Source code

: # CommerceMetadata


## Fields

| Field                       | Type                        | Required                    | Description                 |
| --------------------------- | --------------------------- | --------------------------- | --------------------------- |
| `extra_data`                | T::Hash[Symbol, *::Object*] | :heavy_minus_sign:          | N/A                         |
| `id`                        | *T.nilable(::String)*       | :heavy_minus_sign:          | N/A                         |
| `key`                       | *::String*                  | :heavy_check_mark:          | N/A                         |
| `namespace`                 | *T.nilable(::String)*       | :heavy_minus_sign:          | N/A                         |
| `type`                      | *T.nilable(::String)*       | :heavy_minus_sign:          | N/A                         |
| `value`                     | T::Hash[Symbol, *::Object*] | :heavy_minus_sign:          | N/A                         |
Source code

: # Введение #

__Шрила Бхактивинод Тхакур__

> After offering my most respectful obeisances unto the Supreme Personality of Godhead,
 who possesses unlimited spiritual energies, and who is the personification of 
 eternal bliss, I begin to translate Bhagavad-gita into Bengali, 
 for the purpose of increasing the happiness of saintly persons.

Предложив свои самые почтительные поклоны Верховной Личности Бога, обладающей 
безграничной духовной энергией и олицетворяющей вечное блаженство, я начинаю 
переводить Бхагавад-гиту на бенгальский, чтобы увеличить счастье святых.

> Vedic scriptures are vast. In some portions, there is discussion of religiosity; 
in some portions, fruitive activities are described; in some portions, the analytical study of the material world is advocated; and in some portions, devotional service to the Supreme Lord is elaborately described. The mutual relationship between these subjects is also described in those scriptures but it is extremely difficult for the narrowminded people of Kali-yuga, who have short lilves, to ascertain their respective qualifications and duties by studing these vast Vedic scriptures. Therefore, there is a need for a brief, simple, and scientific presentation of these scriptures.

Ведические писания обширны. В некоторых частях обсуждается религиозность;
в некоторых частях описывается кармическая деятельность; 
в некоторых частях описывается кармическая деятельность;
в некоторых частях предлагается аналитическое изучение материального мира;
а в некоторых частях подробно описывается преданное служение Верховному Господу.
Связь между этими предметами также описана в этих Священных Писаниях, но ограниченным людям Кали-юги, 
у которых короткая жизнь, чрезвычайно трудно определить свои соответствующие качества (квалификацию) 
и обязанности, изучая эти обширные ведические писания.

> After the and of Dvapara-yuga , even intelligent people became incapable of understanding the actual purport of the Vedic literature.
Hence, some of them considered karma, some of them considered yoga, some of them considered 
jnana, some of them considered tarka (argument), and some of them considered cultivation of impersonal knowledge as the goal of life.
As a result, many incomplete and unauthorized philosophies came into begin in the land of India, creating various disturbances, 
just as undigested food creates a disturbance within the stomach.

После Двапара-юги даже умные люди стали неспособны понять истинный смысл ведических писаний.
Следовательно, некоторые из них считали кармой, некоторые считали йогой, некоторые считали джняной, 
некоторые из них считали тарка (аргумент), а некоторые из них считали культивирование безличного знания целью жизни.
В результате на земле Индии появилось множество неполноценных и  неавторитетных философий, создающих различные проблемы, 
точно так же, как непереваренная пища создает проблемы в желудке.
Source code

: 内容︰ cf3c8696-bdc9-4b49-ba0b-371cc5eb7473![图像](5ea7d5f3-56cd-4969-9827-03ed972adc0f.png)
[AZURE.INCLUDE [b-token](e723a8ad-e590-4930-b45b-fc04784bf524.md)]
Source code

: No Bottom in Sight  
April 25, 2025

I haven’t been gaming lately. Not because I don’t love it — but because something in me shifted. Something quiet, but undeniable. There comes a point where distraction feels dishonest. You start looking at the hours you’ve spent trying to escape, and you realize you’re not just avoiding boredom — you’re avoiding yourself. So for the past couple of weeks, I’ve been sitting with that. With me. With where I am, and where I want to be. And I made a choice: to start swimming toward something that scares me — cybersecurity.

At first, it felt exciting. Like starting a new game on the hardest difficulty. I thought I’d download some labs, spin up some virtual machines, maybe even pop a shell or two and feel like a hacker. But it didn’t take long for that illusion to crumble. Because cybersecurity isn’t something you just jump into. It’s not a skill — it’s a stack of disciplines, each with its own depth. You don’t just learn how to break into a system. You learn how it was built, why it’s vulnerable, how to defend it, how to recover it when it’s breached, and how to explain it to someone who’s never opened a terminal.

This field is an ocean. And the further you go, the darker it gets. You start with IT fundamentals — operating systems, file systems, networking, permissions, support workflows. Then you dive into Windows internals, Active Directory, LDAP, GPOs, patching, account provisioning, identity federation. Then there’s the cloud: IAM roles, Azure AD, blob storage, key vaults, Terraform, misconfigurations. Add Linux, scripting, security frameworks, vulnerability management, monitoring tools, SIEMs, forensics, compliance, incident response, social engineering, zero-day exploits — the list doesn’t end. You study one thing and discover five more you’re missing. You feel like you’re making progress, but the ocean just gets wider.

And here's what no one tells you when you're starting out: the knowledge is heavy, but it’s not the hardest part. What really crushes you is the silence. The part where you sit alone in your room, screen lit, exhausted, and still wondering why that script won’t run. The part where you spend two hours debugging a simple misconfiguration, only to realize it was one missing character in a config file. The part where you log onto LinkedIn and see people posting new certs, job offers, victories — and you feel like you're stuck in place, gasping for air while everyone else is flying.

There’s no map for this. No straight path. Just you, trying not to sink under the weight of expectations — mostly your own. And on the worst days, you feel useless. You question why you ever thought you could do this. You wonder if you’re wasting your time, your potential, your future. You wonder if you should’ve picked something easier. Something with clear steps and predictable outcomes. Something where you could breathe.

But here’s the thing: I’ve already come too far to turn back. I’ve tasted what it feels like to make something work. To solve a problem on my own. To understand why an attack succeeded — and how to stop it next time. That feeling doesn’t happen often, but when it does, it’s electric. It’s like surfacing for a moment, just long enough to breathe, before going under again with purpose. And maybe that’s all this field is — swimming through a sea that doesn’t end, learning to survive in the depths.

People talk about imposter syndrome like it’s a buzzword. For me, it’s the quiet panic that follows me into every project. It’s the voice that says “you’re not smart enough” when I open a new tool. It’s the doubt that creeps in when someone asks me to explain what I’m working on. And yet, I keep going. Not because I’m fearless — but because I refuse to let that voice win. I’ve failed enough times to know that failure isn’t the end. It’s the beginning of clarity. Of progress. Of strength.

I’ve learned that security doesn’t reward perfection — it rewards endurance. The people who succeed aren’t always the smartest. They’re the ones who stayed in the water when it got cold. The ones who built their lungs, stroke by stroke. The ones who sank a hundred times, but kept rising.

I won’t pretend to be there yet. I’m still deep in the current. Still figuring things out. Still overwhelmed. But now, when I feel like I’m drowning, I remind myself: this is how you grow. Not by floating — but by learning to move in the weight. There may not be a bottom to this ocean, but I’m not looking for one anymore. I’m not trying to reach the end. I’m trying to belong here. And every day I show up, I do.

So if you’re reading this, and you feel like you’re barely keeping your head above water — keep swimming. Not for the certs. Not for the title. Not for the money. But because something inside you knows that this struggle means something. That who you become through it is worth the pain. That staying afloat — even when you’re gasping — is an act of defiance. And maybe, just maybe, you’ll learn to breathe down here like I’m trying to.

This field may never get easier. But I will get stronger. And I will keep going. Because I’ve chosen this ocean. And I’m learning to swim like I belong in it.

● **INSTRUCTIONS TO FOLLOW**: Starting at the line above that holds "As a result, many" and ending at the line that holds "April 25, 2025", transcribe each line exactly and include no other lines.

● **YOUR RESPONSE**:
As a result, many incomplete and unauthorized philosophies came into begin in the land of India, creating various disturbances, 
just as undigested food creates a disturbance within the stomach.

После Двапара-юги даже умные люди стали неспособны понять истинный смысл ведических писаний.
Следовательно, некоторые из них считали кармой, некоторые считали йогой, некоторые считали джняной, 
некоторые из них считали тарка (аргумент), а некоторые из них считали культивирование безличного знания целью жизни.
В результате на земле Индии появилось множество неполноценных и  неавторитетных философий, создающих различные проблемы, 
точно так же, как непереваренная пища создает проблемы в желудке.
Source code

: 内容︰ cf3c8696-bdc9-4b49-ba0b-371cc5eb7473![图像](5ea7d5f3-56cd-4969-9827-03ed972adc0f.png)
[AZURE.INCLUDE [b-token](e723a8ad-e590-4930-b45b-fc04784bf524.md)]
Source code

: No Bottom in Sight  
April 25, 2025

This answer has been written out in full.